= Beginning of Section =
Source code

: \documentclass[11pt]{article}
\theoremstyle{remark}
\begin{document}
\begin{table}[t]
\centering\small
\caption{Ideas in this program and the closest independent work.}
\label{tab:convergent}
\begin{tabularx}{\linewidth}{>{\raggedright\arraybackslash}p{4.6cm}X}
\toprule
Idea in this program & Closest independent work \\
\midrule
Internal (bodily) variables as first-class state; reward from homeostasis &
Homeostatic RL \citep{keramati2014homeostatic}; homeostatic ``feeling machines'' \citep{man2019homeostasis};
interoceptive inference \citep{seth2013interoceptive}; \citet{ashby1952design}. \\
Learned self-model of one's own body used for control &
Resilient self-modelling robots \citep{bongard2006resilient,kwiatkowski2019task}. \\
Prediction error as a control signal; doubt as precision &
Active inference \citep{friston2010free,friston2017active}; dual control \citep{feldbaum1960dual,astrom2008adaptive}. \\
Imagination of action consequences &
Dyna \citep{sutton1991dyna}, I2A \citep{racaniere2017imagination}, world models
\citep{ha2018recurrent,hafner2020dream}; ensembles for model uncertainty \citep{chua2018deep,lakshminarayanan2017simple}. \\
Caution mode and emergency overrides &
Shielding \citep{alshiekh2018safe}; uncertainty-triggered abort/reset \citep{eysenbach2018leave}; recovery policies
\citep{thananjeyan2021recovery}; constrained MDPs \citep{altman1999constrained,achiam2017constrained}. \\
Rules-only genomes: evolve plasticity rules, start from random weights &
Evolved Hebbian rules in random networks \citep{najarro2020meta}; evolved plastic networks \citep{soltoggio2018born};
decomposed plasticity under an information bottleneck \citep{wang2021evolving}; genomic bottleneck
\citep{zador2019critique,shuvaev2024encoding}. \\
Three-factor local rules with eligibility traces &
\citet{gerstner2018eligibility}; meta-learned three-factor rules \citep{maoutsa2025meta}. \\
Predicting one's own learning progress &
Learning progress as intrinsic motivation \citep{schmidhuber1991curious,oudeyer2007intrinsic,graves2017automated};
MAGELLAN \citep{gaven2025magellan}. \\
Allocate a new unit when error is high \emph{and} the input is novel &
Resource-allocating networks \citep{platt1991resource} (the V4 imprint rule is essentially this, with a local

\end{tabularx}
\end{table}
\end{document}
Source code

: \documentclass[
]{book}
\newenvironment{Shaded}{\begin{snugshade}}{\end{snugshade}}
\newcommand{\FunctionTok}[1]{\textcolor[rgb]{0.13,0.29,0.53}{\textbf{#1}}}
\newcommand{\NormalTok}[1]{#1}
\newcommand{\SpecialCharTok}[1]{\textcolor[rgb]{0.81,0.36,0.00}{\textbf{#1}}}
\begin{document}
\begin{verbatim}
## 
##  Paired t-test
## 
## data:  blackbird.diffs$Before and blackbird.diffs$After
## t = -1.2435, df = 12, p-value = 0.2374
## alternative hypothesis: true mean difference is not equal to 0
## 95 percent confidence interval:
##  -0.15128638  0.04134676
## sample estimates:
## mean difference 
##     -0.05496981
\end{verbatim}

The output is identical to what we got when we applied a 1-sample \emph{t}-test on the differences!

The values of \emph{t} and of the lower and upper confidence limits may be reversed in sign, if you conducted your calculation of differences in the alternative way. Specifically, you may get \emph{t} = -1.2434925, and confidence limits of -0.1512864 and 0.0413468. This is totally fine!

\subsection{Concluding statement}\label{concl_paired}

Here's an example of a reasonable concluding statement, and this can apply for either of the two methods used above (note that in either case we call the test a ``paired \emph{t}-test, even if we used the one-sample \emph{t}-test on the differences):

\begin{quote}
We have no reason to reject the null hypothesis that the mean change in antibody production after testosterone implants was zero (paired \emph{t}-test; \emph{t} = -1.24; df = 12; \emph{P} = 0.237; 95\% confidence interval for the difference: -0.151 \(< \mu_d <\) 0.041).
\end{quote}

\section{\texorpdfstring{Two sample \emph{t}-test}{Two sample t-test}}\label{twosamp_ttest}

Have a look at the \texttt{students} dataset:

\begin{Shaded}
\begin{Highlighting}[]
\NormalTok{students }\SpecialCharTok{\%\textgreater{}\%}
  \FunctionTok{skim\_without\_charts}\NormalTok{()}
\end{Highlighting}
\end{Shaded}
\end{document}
= End of Section =
WHAT YOU HAVE TO DO:
Look for the word "plasticity" in the listing above, and copy every line where you find it.

TASK RESPONSE:
Rules-only genomes: evolve plasticity rules, start from random weights &
decomposed plasticity under an information bottleneck \citep{wang2021evolving}; genomic bottleneck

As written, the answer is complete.